The acid mantle is a film over our bodies, produced in part by our outermost layer of skin, the Stratum Corneum, and in part by the bacteria that live on our skin.  (Now don’t get grossed out by the thought of that bacteria – you need it.  It’s your friend.)  The acid mantle protects the skin from dehydration, infection, and environmental stressors like wind and grit.  To build the acid mantle, the Stratum Corneum contributes sebum (oils, waxes, esters) and sweat (water, salt).  The acidity develops when the bacteria on your skin break down the oils into fatty acids and glycerol.  The pH of the acid mantle ranges from 5.0 to 5.5.[i]

The pH of Skin Cleansers

When it comes to skin cleansers, there are two categories: natural soaps and synthetic detergents.  Soap has been around for millennia, the simple salt of a fatty acid, made by a one step reaction between an animal fat or plant oil and a strong alkali.  Soaps are always alkaline.  Milder soaps have a pH around 8-10, while harsher soaps can soar as high as 13.  Synthetic detergents, developed in the last century, are derived from more complex reactions based on petroleum or plant oils.  They are usually neutral to acidic in their pH.

What this means for Dr. Bronner’s…

Dr.
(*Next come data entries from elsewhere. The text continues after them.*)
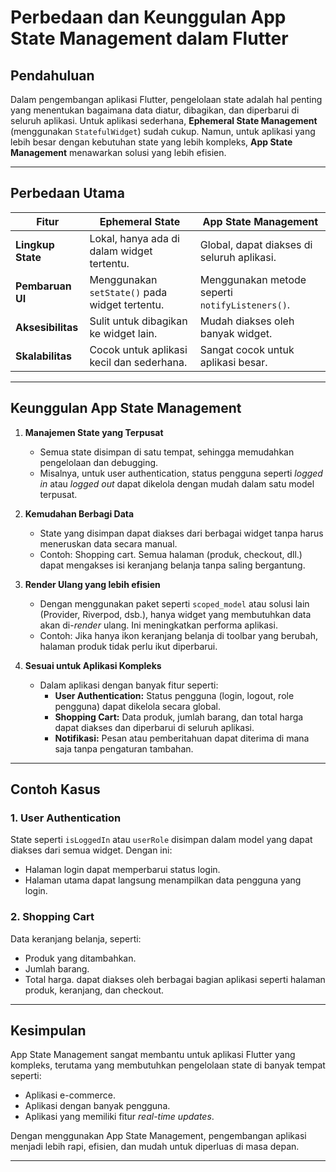 # Perbedaan dan Keunggulan App State Management dalam Flutter

## Pendahuluan

Dalam pengembangan aplikasi Flutter, pengelolaan state adalah hal penting yang menentukan bagaimana data diatur, dibagikan, dan diperbarui di seluruh aplikasi. Untuk aplikasi sederhana, **Ephemeral State Management** (menggunakan `StatefulWidget`) sudah cukup. Namun, untuk aplikasi yang lebih besar dengan kebutuhan state yang lebih kompleks, **App State Management** menawarkan solusi yang lebih efisien.

---

## Perbedaan Utama

| **Fitur**                | **Ephemeral State**                                | **App State Management**                        |
|--------------------------|----------------------------------------------------|-------------------------------------------------|
| **Lingkup State**        | Lokal, hanya ada di dalam widget tertentu.         | Global, dapat diakses di seluruh aplikasi.      |
| **Pembaruan UI**         | Menggunakan `setState()` pada widget tertentu.     | Menggunakan metode seperti `notifyListeners()`. |
| **Aksesibilitas**        | Sulit untuk dibagikan ke widget lain.              | Mudah diakses oleh banyak widget.               |
| **Skalabilitas**         | Cocok untuk aplikasi kecil dan sederhana.          | Sangat cocok untuk aplikasi besar.              |

---

## Keunggulan App State Management

1. **Manajemen State yang Terpusat**
   - Semua state disimpan di satu tempat, sehingga memudahkan pengelolaan dan debugging.
   - Misalnya, untuk user authentication, status pengguna seperti *logged in* atau *logged out* dapat dikelola dengan mudah dalam satu model terpusat.

2. **Kemudahan Berbagi Data**
   - State yang disimpan dapat diakses dari berbagai widget tanpa harus meneruskan data secara manual.
   - Contoh: Shopping cart. Semua halaman (produk, checkout, dll.) dapat mengakses isi keranjang belanja tanpa saling bergantung.

3. **Render Ulang yang lebih efisien**
   - Dengan menggunakan paket seperti `scoped_model` atau solusi lain (Provider, Riverpod, dsb.), hanya widget yang membutuhkan data akan di-*render* ulang. Ini meningkatkan performa aplikasi.
   - Contoh: Jika hanya ikon keranjang belanja di toolbar yang berubah, halaman produk tidak perlu ikut diperbarui.

4. **Sesuai untuk Aplikasi Kompleks**
   - Dalam aplikasi dengan banyak fitur seperti:
     - **User Authentication:** Status pengguna (login, logout, role pengguna) dapat dikelola secara global.
     - **Shopping Cart:** Data produk, jumlah barang, dan total harga dapat diakses dan diperbarui di seluruh aplikasi.
     - **Notifikasi:** Pesan atau pemberitahuan dapat diterima di mana saja tanpa pengaturan tambahan.

---

## Contoh Kasus

### **1. User Authentication**
State seperti `isLoggedIn` atau `userRole` disimpan dalam model yang dapat diakses dari semua widget. Dengan ini:
- Halaman login dapat memperbarui status login.
- Halaman utama dapat langsung menampilkan data pengguna yang login.

### **2. Shopping Cart**
Data keranjang belanja, seperti:
- Produk yang ditambahkan.
- Jumlah barang.
- Total harga.
dapat diakses oleh berbagai bagian aplikasi seperti halaman produk, keranjang, dan checkout.

---

## Kesimpulan

App State Management sangat membantu untuk aplikasi Flutter yang kompleks, terutama yang membutuhkan pengelolaan state di banyak tempat seperti:
- Aplikasi e-commerce.
- Aplikasi dengan banyak pengguna.
- Aplikasi yang memiliki fitur *real-time updates*.

Dengan menggunakan App State Management, pengembangan aplikasi menjadi lebih rapi, efisien, dan mudah untuk diperluas di masa depan. 

---
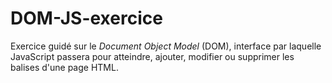 # DOM-JS-exercice

Exercice guidé sur le *Document Object Model* (DOM), interface par laquelle JavaScript passera pour atteindre, ajouter, modifier ou supprimer les balises d'une page HTML.
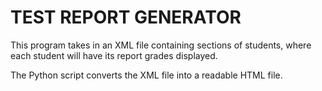 # TEST REPORT GENERATOR
	
This program takes in an XML file containing sections of students, where
each student will have its report grades displayed.

The Python script converts the XML file into a readable HTML file.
Bronner’s soaps are true soaps made from organic coconut, palm kernel, olive, hemp, and jojoba oils.  Because of our careful processes (more below), the pH of the Pure-Castile Liquid Soap  is 9.3 ± 0.6, and the Pure-Castile Bar Soap is 9.8 ± 0.3, which are very mild.  The Organic Sugar Soaps and Organic Shaving Soaps, due to the Shikakai powder, have the even more exceedingly mild pH of 8.5 ± 0.5.
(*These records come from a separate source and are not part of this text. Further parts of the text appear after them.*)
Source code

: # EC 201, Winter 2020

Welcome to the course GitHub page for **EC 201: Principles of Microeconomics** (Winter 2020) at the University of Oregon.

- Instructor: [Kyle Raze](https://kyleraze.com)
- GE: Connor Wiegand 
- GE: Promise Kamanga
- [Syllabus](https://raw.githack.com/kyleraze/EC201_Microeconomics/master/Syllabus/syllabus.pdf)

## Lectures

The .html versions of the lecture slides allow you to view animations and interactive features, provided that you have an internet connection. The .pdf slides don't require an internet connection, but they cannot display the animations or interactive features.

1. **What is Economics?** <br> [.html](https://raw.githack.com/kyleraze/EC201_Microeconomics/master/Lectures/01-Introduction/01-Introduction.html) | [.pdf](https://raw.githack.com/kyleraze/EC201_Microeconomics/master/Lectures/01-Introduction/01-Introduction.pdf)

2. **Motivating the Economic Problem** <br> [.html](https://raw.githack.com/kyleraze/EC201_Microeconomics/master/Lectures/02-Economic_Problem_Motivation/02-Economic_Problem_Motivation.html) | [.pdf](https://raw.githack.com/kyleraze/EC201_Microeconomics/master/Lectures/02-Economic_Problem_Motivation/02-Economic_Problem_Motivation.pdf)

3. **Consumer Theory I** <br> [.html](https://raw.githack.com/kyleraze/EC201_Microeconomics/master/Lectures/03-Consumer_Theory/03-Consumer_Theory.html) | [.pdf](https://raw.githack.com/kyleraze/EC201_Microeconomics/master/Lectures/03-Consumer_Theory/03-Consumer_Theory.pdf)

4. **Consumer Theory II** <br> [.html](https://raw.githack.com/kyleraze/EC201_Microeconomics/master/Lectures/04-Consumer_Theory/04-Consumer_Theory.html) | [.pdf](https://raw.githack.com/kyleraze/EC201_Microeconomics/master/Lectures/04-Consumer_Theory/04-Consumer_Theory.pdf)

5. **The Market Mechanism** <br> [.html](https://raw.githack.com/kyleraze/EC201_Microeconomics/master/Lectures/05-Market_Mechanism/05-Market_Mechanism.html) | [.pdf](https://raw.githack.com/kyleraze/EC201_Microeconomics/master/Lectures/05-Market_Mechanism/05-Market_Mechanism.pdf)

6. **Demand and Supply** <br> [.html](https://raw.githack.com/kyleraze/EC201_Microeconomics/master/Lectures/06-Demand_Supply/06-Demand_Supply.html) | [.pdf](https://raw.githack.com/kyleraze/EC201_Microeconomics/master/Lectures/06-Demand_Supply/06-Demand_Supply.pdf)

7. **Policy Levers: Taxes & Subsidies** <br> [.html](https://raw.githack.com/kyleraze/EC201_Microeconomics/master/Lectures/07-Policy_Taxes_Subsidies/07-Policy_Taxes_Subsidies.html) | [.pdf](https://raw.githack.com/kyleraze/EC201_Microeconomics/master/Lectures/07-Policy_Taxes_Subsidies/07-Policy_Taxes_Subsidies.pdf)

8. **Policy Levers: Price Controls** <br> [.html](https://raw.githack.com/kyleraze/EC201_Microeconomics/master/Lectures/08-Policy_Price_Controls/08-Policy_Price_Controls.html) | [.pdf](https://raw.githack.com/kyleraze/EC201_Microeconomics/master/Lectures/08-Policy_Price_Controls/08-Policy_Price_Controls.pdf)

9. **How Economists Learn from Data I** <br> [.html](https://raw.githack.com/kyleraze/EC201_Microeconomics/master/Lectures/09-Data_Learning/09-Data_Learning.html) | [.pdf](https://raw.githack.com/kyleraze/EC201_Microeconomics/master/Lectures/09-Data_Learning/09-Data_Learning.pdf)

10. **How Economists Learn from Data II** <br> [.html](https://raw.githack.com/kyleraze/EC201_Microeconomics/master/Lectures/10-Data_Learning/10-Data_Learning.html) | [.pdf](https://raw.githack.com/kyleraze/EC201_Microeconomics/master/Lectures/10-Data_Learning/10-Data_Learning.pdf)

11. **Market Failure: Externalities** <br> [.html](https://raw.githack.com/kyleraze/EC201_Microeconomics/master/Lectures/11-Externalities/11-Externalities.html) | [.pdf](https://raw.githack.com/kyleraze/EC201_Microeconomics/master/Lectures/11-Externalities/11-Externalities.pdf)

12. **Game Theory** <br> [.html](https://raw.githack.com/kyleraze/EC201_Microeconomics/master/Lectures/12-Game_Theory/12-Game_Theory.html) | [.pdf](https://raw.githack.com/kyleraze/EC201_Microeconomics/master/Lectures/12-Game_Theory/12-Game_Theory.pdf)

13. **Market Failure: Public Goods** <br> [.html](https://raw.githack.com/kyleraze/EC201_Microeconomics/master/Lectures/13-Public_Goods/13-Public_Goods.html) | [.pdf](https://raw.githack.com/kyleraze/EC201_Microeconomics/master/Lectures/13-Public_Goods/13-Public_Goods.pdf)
The Impact of Cleansers on the Acid Mantle

Both soap and detergents impact the acid mantle during cleansing.[ii]  Both types of cleansers work in the same way – binding oil to water in a magical process called emulsification.  (What a great word!)  This means that on our skin, these cleansers are attracted to the oils.  This process removes the oils, sweat, bacteria, and odors our body has emitted, as well as any external oils, dirt, bacteria, and grime that has stuck to our skin.  Unless we forego washing (which is culturally and hygienically questionable) or wash less (which has some merit in certain cases), the acid mantle is going to get disrupted regularly.  But it was built to withstand it.  Nonetheless, we need to clean ourselves with as little disruption as possible to the acid mantle and help our skin replenish.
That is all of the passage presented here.